(Source texts of formatted documents)
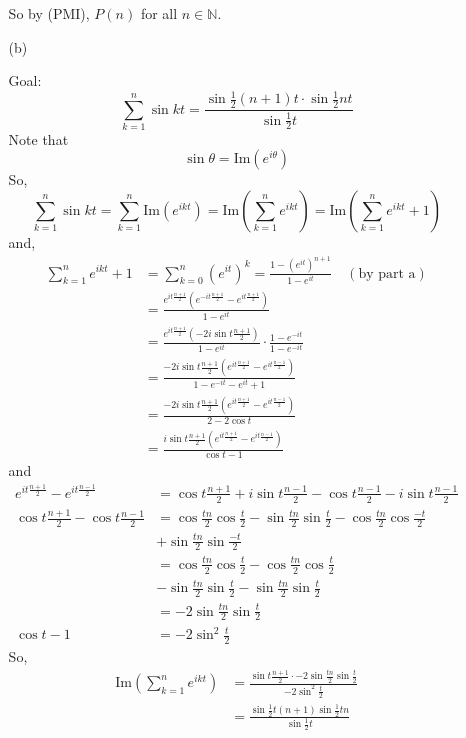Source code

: \documentclass[12pt]{amsart}
\theoremstyle{definition}
\theoremstyle{remark}
\begin{document}
\begin{itemize}
\begin{itemize}
So by (PMI), $P(n)$ for all $n\in \mathbb{N}$.

\vspace{0.1 cm}
\item[(b)] 

Goal: $$\sum_{k=1}^{n}\sin kt=\frac{\sin \frac{1}{2}(n+1)t\cdot\sin\frac{1}{2}nt} {\sin \frac{1}{2}t}$$
Note that
$$\sin \theta=\text{Im}(e^{i\theta})$$
So, $$\sum_{k=1}^{n}\sin kt=\sum_{k=1}^{n}\text{Im}(e^{ikt})=\text{Im}\left(\sum_{k=1}^{n}e^{ikt}\right)=\text{Im}\left(\sum_{k=1}^{n}e^{ikt}+1\right)$$
and, \begin{align*}\sum_{k=1}^{n}e^{ikt}+1&=\sum_{k=0}^{n}(e^{it})^{k}= \frac{1-(e^{it})^{n+1}}{1-e^{it}}\quad(\text{by part a})\\
&=\frac{e^{it\frac{n+1}{2}}\left(e^{-it\frac{n+1}{2}}-e^{it\frac{n+1}{2}}\right)}{1-e^{it}}\\
&= \frac{e^{it\frac{n+1}{2}}\left(-2i\sin t\frac{n+1}{2}\right)}{1-e^{it}}\cdot \frac{1-e^{-it}}{1-e^{-it}}\\
&= \frac{-2i\sin t\frac{n+1}{2}(e^{it\frac{n+1}{2}}-e^{it\frac{n-1}{2}})}{1-e^{-it}-e^{it}+1}\\
&= \frac{-2i\sin t\frac{n+1}{2}(e^{it\frac{n+1}{2}}-e^{it\frac{n-1}{2}})}{2-2\cos t}\\
&= \frac{i\sin t\frac{n+1}{2}\left(e^{it\frac{n+1}{2}}-e^{it\frac{n-1}{2}}\right)}{\cos t-1}
\end{align*}
and \begin{align*}
e^{it\frac{n+1}{2}}-e^{it\frac{n-1}{2}}&= \cos t\frac{n+1}{2}+i\sin t\frac{n-1}{2}-\cos t\frac{n-1}{2}-i\sin t\frac{n-1}{2}\\
\cos t\frac{n+1}{2}-\cos t\frac{n-1}{2}&= \cos \frac{tn}{2}\cos \frac{t}{2}-\sin \frac{tn}{2}\sin \frac{t}{2}-\cos \frac{tn}{2}\cos \frac{-t}{2}\\&+\sin \frac{tn}{2}\sin \frac{-t}{2}\\
&= \cos \frac{tn}{2}\cos \frac{t}{2}-\cos \frac{tn}{2}\cos \frac{t}{2}\\
&-\sin \frac{tn}{2}\sin \frac{t}{2}-\sin \frac{tn}{2}\sin \frac{t}{2}\\
&= -2\sin \frac{tn}{2}\sin \frac{t}{2}\\
\cos t-1&= -2\sin^{2} \frac{t}{2}
\end{align*}
So, \begin{align*}\text{Im}\left(\sum_{k=1}^{n}e^{ikt}\right)&= \frac{\sin t\frac{n+1}{2}\cdot-2\sin \frac{tn}{2}\sin \frac{t}{2}}{-2\sin^{2} \frac{t}{2}}\\
&= \frac{\sin \frac{1}{2}t(n+1)\sin \frac{1}{2}tn}{\sin \frac{1}{2}t}
\end{align*}


\end{itemize}
\end{itemize}
\end{document}
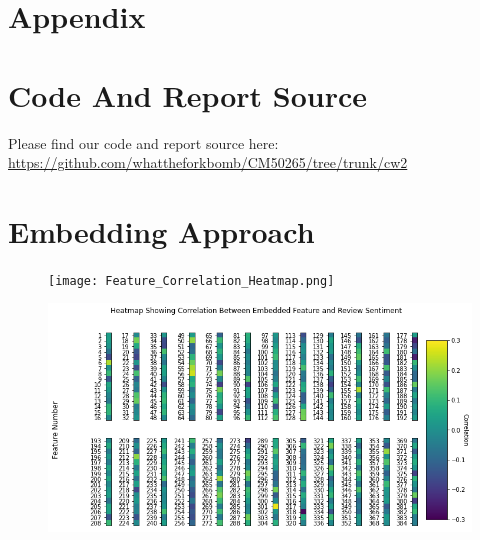 
\section*{\Large Appendix}
\appendix

\section{Code And Report Source}
Please find our code and report source here: \url{https://github.com/whattheforkbomb/CM50265/tree/trunk/cw2}

\section{Embedding Approach}
\begin{figure}[h]
    \texttt{[image: Feature\_Correlation\_Heatmap.png]}
\end{figure}
\begin{figure}[h]
    \includegraphics[width=\textwidth]{figures/Feature_Correlation_Heatmap_Non_Trunkated_Embedding.png}
\end{figure}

_Task to carry out_
Set down each entry again exactly as written. Pictures stay out.

_Expected answer_
Source code

: \documentclass[12pt]{amsart}
\theoremstyle{definition}
\theoremstyle{remark}
\begin{document}
\begin{itemize}
\begin{itemize}
So by (PMI), $P(n)$ for all $n\in \mathbb{N}$.

\vspace{0.1 cm}
\item[(b)] 

Goal: $$\sum_{k=1}^{n}\sin kt=\frac{\sin \frac{1}{2}(n+1)t\cdot\sin\frac{1}{2}nt} {\sin \frac{1}{2}t}$$
Note that
$$\sin \theta=\text{Im}(e^{i\theta})$$
So, $$\sum_{k=1}^{n}\sin kt=\sum_{k=1}^{n}\text{Im}(e^{ikt})=\text{Im}\left(\sum_{k=1}^{n}e^{ikt}\right)=\text{Im}\left(\sum_{k=1}^{n}e^{ikt}+1\right)$$
and, \begin{align*}\sum_{k=1}^{n}e^{ikt}+1&=\sum_{k=0}^{n}(e^{it})^{k}= \frac{1-(e^{it})^{n+1}}{1-e^{it}}\quad(\text{by part a})\\
&=\frac{e^{it\frac{n+1}{2}}\left(e^{-it\frac{n+1}{2}}-e^{it\frac{n+1}{2}}\right)}{1-e^{it}}\\
&= \frac{e^{it\frac{n+1}{2}}\left(-2i\sin t\frac{n+1}{2}\right)}{1-e^{it}}\cdot \frac{1-e^{-it}}{1-e^{-it}}\\
&= \frac{-2i\sin t\frac{n+1}{2}(e^{it\frac{n+1}{2}}-e^{it\frac{n-1}{2}})}{1-e^{-it}-e^{it}+1}\\
&= \frac{-2i\sin t\frac{n+1}{2}(e^{it\frac{n+1}{2}}-e^{it\frac{n-1}{2}})}{2-2\cos t}\\
&= \frac{i\sin t\frac{n+1}{2}\left(e^{it\frac{n+1}{2}}-e^{it\frac{n-1}{2}}\right)}{\cos t-1}
\end{align*}
and \begin{align*}
e^{it\frac{n+1}{2}}-e^{it\frac{n-1}{2}}&= \cos t\frac{n+1}{2}+i\sin t\frac{n-1}{2}-\cos t\frac{n-1}{2}-i\sin t\frac{n-1}{2}\\
\cos t\frac{n+1}{2}-\cos t\frac{n-1}{2}&= \cos \frac{tn}{2}\cos \frac{t}{2}-\sin \frac{tn}{2}\sin \frac{t}{2}-\cos \frac{tn}{2}\cos \frac{-t}{2}\\&+\sin \frac{tn}{2}\sin \frac{-t}{2}\\
&= \cos \frac{tn}{2}\cos \frac{t}{2}-\cos \frac{tn}{2}\cos \frac{t}{2}\\
&-\sin \frac{tn}{2}\sin \frac{t}{2}-\sin \frac{tn}{2}\sin \frac{t}{2}\\
&= -2\sin \frac{tn}{2}\sin \frac{t}{2}\\
\cos t-1&= -2\sin^{2} \frac{t}{2}
\end{align*}
So, \begin{align*}\text{Im}\left(\sum_{k=1}^{n}e^{ikt}\right)&= \frac{\sin t\frac{n+1}{2}\cdot-2\sin \frac{tn}{2}\sin \frac{t}{2}}{-2\sin^{2} \frac{t}{2}}\\
&= \frac{\sin \frac{1}{2}t(n+1)\sin \frac{1}{2}tn}{\sin \frac{1}{2}t}
\end{align*}


\end{itemize}
\end{itemize}
\end{document}
\section*{\Large Appendix}
\appendix

\section{Code And Report Source}
Please find our code and report source here: \url{https://github.com/whattheforkbomb/CM50265/tree/trunk/cw2}

\section{Embedding Approach}
\begin{figure}[h]
    \texttt{[image: Feature\_Correlation\_Heatmap.png]}
\end{figure}
\begin{figure}[h]
    \includegraphics[width=\textwidth]{figures/Feature_Correlation_Heatmap_Non_Trunkated_Embedding.png}
\end{figure}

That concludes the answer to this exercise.